◆ Instructions for the task
Your reply should consist of the entries, copied exactly and stripped of images.

◆ Stored data
|---|
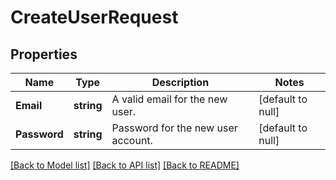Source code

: # CreateUserRequest

## Properties
Name | Type | Description | Notes
------------ | ------------- | ------------- | -------------
**Email** | **string** | A valid email for the new user. | [default to null]
**Password** | **string** | Password for the new user account. | [default to null]

[[Back to Model list]](../README.md#documentation-for-models) [[Back to API list]](../README.md#documentation-for-api-endpoints) [[Back to README]](../README.md)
|---|
◆ Answer to the exercise
Source code

: # CreateUserRequest

## Properties
Name | Type | Description | Notes
------------ | ------------- | ------------- | -------------
**Email** | **string** | A valid email for the new user. | [default to null]
**Password** | **string** | Password for the new user account. | [default to null]

[[Back to Model list]](../README.md#documentation-for-models) [[Back to API list]](../README.md#documentation-for-api-endpoints) [[Back to README]](../README.md)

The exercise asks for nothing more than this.